Start: Starts the sensor readings if the sensor is based on a buffer pool or a reading thread.
Stop: Stops the sensor readings if the sensor is based on a buffer pool or a reading thread.
Get: Gets the last sensor readings

And the factory method Build.

To construct a new instance of the sensor, an implementation must be provided (available Sensors) and a settings object must be provided (according to the implementation selected). Each implementation must define its own SensorSettings implementation, which will help the implementation to configure the sensor as needed.

Then, the Start configures the sensor using the frequency, sensor id and the sample rate passed as SensorParams.

To get the readings, the Get method receives a valid SensorPayload object that fills the accelerometer (accel), gyroscope (gyro) and magnetometer (mag) 3D points.

Reference Documentation: ISensor

IImage and IAllocator

Interface for the image object implementation.

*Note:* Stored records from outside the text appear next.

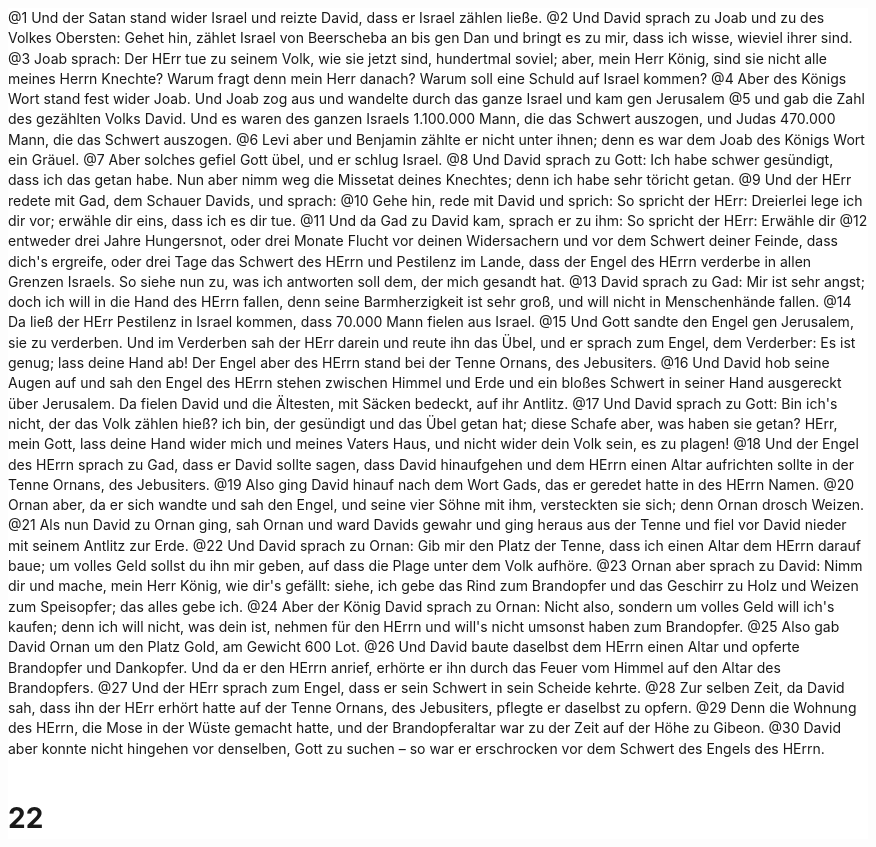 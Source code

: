 @1 Und der Satan stand wider Israel und reizte David, dass er Israel zählen ließe. @2 Und David sprach zu Joab und zu des Volkes Obersten: Gehet hin, zählet Israel von Beerscheba an bis gen Dan und bringt es zu mir, dass ich wisse, wieviel ihrer sind. @3 Joab sprach: Der HErr tue zu seinem Volk, wie sie jetzt sind, hundertmal soviel; aber, mein Herr König, sind sie nicht alle meines Herrn Knechte? Warum fragt denn mein Herr danach? Warum soll eine Schuld auf Israel kommen? @4 Aber des Königs Wort stand fest wider Joab. Und Joab zog aus und wandelte durch das ganze Israel und kam gen Jerusalem @5 und gab die Zahl des gezählten Volks David. Und es waren des ganzen Israels 1.100.000 Mann, die das Schwert auszogen, und Judas 470.000 Mann, die das Schwert auszogen. @6 Levi aber und Benjamin zählte er nicht unter ihnen; denn es war dem Joab des Königs Wort ein Gräuel. @7 Aber solches gefiel Gott übel, und er schlug Israel. @8 Und David sprach zu Gott: Ich habe schwer gesündigt, dass ich das getan habe. Nun aber nimm weg die Missetat deines Knechtes; denn ich habe sehr töricht getan. @9 Und der HErr redete mit Gad, dem Schauer Davids, und sprach: @10 Gehe hin, rede mit David und sprich: So spricht der HErr: Dreierlei lege ich dir vor; erwähle dir eins, dass ich es dir tue. @11 Und da Gad zu David kam, sprach er zu ihm: So spricht der HErr: Erwähle dir @12 entweder drei Jahre Hungersnot, oder drei Monate Flucht vor deinen Widersachern und vor dem Schwert deiner Feinde, dass dich's ergreife, oder drei Tage das Schwert des HErrn und Pestilenz im Lande, dass der Engel des HErrn verderbe in allen Grenzen Israels. So siehe nun zu, was ich antworten soll dem, der mich gesandt hat. @13 David sprach zu Gad: Mir ist sehr angst; doch ich will in die Hand des HErrn fallen, denn seine Barmherzigkeit ist sehr groß, und will nicht in Menschenhände fallen. @14 Da ließ der HErr Pestilenz in Israel kommen, dass 70.000 Mann fielen aus Israel. @15 Und Gott sandte den Engel gen Jerusalem, sie zu verderben. Und im Verderben sah der HErr darein und reute ihn das Übel, und er sprach zum Engel, dem Verderber: Es ist genug; lass deine Hand ab! Der Engel aber des HErrn stand bei der Tenne Ornans, des Jebusiters. @16 Und David hob seine Augen auf und sah den Engel des HErrn stehen zwischen Himmel und Erde und ein bloßes Schwert in seiner Hand ausgereckt über Jerusalem. Da fielen David und die Ältesten, mit Säcken bedeckt, auf ihr Antlitz. @17 Und David sprach zu Gott: Bin ich's nicht, der das Volk zählen hieß? ich bin, der gesündigt und das Übel getan hat; diese Schafe aber, was haben sie getan? HErr, mein Gott, lass deine Hand wider mich und meines Vaters Haus, und nicht wider dein Volk sein, es zu plagen! @18 Und der Engel des HErrn sprach zu Gad, dass er David sollte sagen, dass David hinaufgehen und dem HErrn einen Altar aufrichten sollte in der Tenne Ornans, des Jebusiters. @19 Also ging David hinauf nach dem Wort Gads, das er geredet hatte in des HErrn Namen. @20 Ornan aber, da er sich wandte und sah den Engel, und seine vier Söhne mit ihm, versteckten sie sich; denn Ornan drosch Weizen. @21 Als nun David zu Ornan ging, sah Ornan und ward Davids gewahr und ging heraus aus der Tenne und fiel vor David nieder mit seinem Antlitz zur Erde. @22 Und David sprach zu Ornan: Gib mir den Platz der Tenne, dass ich einen Altar dem HErrn darauf baue; um volles Geld sollst du ihn mir geben, auf dass die Plage unter dem Volk aufhöre. @23 Ornan aber sprach zu David: Nimm dir und mache, mein Herr König, wie dir's gefällt: siehe, ich gebe das Rind zum Brandopfer und das Geschirr zu Holz und Weizen zum Speisopfer; das alles gebe ich. @24 Aber der König David sprach zu Ornan: Nicht also, sondern um volles Geld will ich's kaufen; denn ich will nicht, was dein ist, nehmen für den HErrn und will's nicht umsonst haben zum Brandopfer. @25 Also gab David Ornan um den Platz Gold, am Gewicht 600 Lot. @26 Und David baute daselbst dem HErrn einen Altar und opferte Brandopfer und Dankopfer. Und da er den HErrn anrief, erhörte er ihn durch das Feuer vom Himmel auf den Altar des Brandopfers. @27 Und der HErr sprach zum Engel, dass er sein Schwert in sein Scheide kehrte. @28 Zur selben Zeit, da David sah, dass ihn der HErr erhört hatte auf der Tenne Ornans, des Jebusiters, pflegte er daselbst zu opfern. @29 Denn die Wohnung des HErrn, die Mose in der Wüste gemacht hatte, und der Brandopferaltar war zu der Zeit auf der Höhe zu Gibeon. @30 David aber konnte nicht hingehen vor denselben, Gott zu suchen – so war er erschrocken vor dem Schwert des Engels des HErrn.

# 22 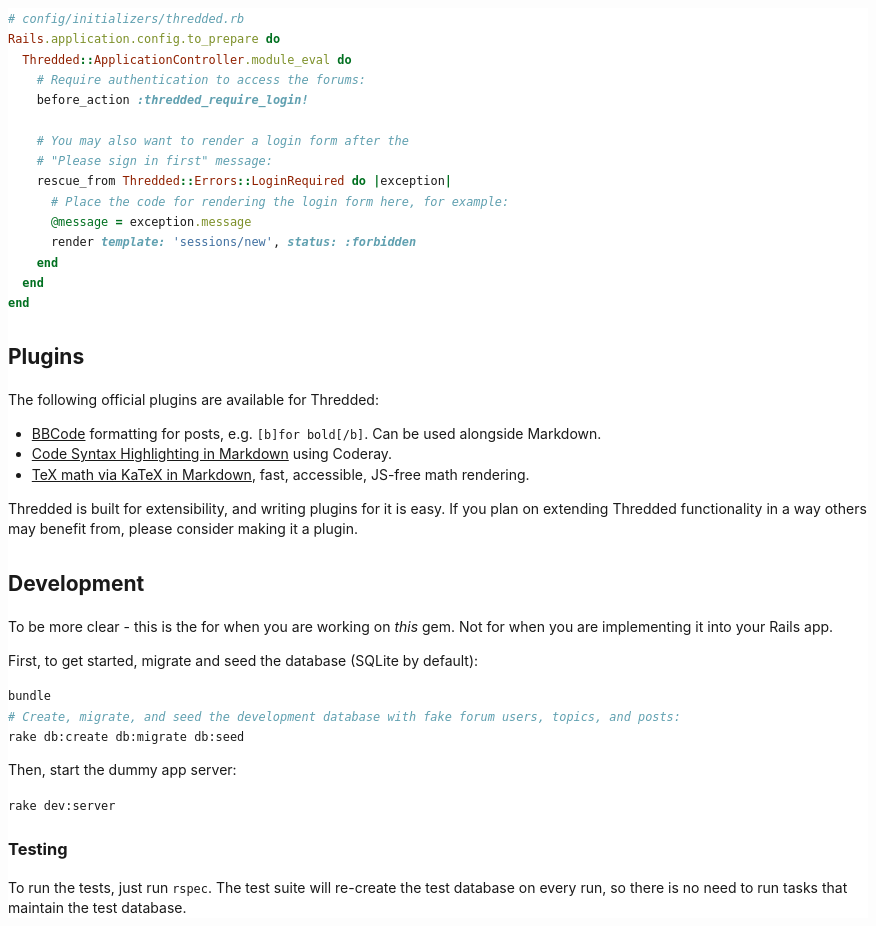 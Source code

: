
 ```ruby
# config/initializers/thredded.rb
Rails.application.config.to_prepare do
  Thredded::ApplicationController.module_eval do
    # Require authentication to access the forums:
    before_action :thredded_require_login!

    # You may also want to render a login form after the
    # "Please sign in first" message:
    rescue_from Thredded::Errors::LoginRequired do |exception|
      # Place the code for rendering the login form here, for example:
      @message = exception.message
      render template: 'sessions/new', status: :forbidden
    end
  end
end
```

## Plugins

The following official plugins are available for Thredded:

* [BBCode](https://github.com/thredded/thredded-bbcode) formatting for posts, e.g. `[b]for bold[/b]`. Can be used alongside Markdown.
* [Code Syntax Highlighting in Markdown](https://github.com/thredded/thredded-markdown_coderay) using Coderay.
* [TeX math via KaTeX in Markdown](https://github.com/thredded/thredded-markdown_katex), fast, accessible, JS-free math rendering.

Thredded is built for extensibility, and writing plugins for it is easy. If you plan on extending Thredded functionality
in a way others may benefit from, please consider making it a plugin.

## Development

To be more clear - this is the for when you are working on *this* gem.
Not for when you are implementing it into your Rails app.

First, to get started, migrate and seed the database (SQLite by default):

```bash
bundle
# Create, migrate, and seed the development database with fake forum users, topics, and posts:
rake db:create db:migrate db:seed
```

Then, start the dummy app server:

```bash
rake dev:server
```

### Testing

To run the tests, just run `rspec`. The test suite will re-create the test database on every run, so there is no need to
run tasks that maintain the test database.


[Discourse]: http://www.discourse.org/
[thredded_create_app repo]: https://github.com/thredded/thredded_create_app
[forem-to-thredded]: https://github.com/thredded/thredded/wiki/Migrate-from-Forem
[Forem]: https://github.com/rubysherpas/forem
[thredded-scss-dependencies]: https://github.com/thredded/thredded/blob/master/app/assets/stylesheets/thredded/_dependencies.scss
[thredded-scss-base]: https://github.com/thredded/thredded/blob/master/app/assets/stylesheets/thredded/_base.scss
[Rails Email Preview]: https://github.com/glebm/rails_email_preview
[initializer]: https://github.com/thredded/thredded/blob/master/lib/generators/thredded/install/templates/initializer.rb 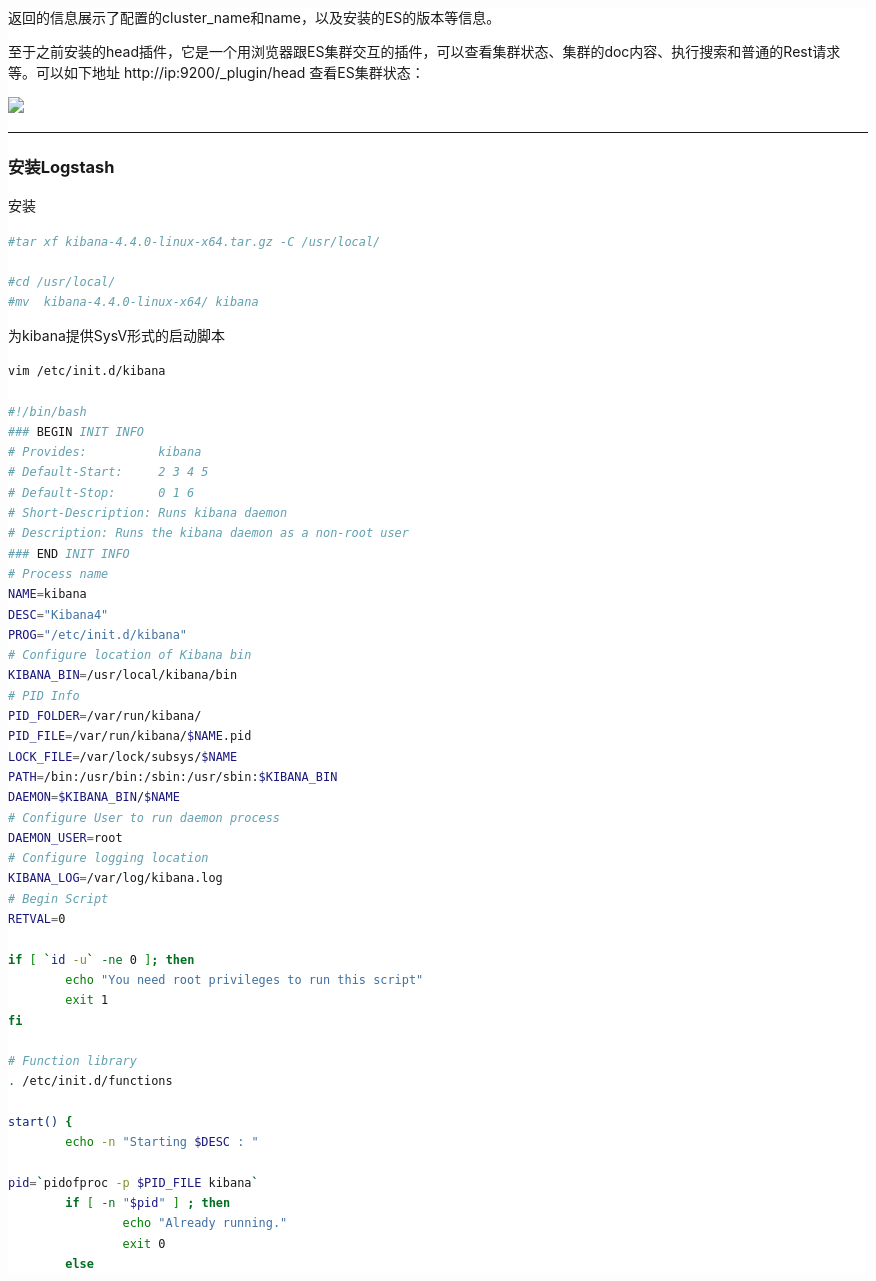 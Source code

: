 返回的信息展示了配置的cluster_name和name，以及安装的ES的版本等信息。

至于之前安装的head插件，它是一个用浏览器跟ES集群交互的插件，可以查看集群状态、集群的doc内容、执行搜索和普通的Rest请求等。可以如下地址 http://ip:9200/_plugin/head 查看ES集群状态：

![](http://7xvfir.com1.z0.glb.clouddn.com/ELK%E5%AE%89%E8%A3%85%E4%B8%8E%E9%85%8D%E7%BD%AE/1.jpg?imageView2/0/q/75|watermark/1/image/aHR0cDovLzd4dmZpci5jb20xLnowLmdsYi5jbG91ZGRuLmNvbS8lRTYlQjAlQjQlRTUlOEQlQjAvJUU1JThEJTlBJUU1JUFFJUEyJUU2JUIwJUI0JUU1JThEJUIwLnBuZw==/dissolve/100/gravity/SouthEast/dx/10/dy/10|imageslim)

---

### 安装Logstash
安装
```bash
#tar xf kibana-4.4.0-linux-x64.tar.gz -C /usr/local/

#cd /usr/local/
#mv  kibana-4.4.0-linux-x64/ kibana
```

为kibana提供SysV形式的启动脚本
```bash
vim /etc/init.d/kibana

#!/bin/bash
### BEGIN INIT INFO
# Provides:          kibana
# Default-Start:     2 3 4 5
# Default-Stop:      0 1 6
# Short-Description: Runs kibana daemon
# Description: Runs the kibana daemon as a non-root user
### END INIT INFO
# Process name
NAME=kibana
DESC="Kibana4"
PROG="/etc/init.d/kibana"
# Configure location of Kibana bin
KIBANA_BIN=/usr/local/kibana/bin
# PID Info
PID_FOLDER=/var/run/kibana/
PID_FILE=/var/run/kibana/$NAME.pid
LOCK_FILE=/var/lock/subsys/$NAME
PATH=/bin:/usr/bin:/sbin:/usr/sbin:$KIBANA_BIN
DAEMON=$KIBANA_BIN/$NAME
# Configure User to run daemon process
DAEMON_USER=root
# Configure logging location
KIBANA_LOG=/var/log/kibana.log
# Begin Script
RETVAL=0

if [ `id -u` -ne 0 ]; then
        echo "You need root privileges to run this script"
        exit 1
fi

# Function library
. /etc/init.d/functions

start() {
        echo -n "Starting $DESC : "

pid=`pidofproc -p $PID_FILE kibana`
        if [ -n "$pid" ] ; then
                echo "Already running."
                exit 0
        else
```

This is an interface that allows abstracting an actual Image implementation. It can be seen at two levels: the runtime interface and the compile-time interface, which is strongly typed to avoid falsy and erratic implementations during undistorted algorithm programming.

The IImage interface is used only to conserve the Interface-Adapter principles, allowing the preservation of API uniformity and it is only recommended for interacting with the interface. The Image class is the recommended class. It receives two template arguments: F (Format) and A (Allocator).

The format is a templated structure, like RGBA<uint8_t>, where it implements all the properties required by the format, such as the number of planes, the pitch, strides, and others. It also requires the allocator provided by the A template for certain methods.

Starting from the IAllocator, it wraps the allocator and provides three functions:

Alloc: allocates a buffer and returns the pointer.
Dealloc: deallocates the memory from a pointer.
BestPitch: determines the best pitch according to the default's alignment.

The format RGBA wraps the properties of the image format, receiving a datatype used to hold each channel value. The methods are:

Allocate: allocates an image of a given dimension and strides.
Deallocate: deallocates and frees the memory.
GetPayload: converts an array of pointers to planes to the Payload managed by the Image class.
GetPlane: gets a pointer to a given plane from a Payload.
MinPitch: computes the minimum pitch from a width.
ComputeDefaultPitch: same as MinPitch but invokes the allocator.
ComputeMinSize: computes the min size using the width and height.
ComputeSize: computes the size given the strides and height.

Finally, the Image class provides the following interface:

GetData: returns an image pointer to the data.
GetWidth: returns the image's width.
GetHeight: returns the image's height.
GetTimestamp: returns the image's timestamp.
GetStrides: returns the image's strides per plane.
GetSize: gets the image size.

The usage of this class is based on the creation of an Image object (which can receive external data from pointers) and then encapsulate it into a IImage pointer that is transferred with borrowed ownership. Moreover, inside of the undistort and other image processing algorithms, it is recommended to use the concrete Image objects rather than the IImage interface unless API compatibility shall be guaranteed.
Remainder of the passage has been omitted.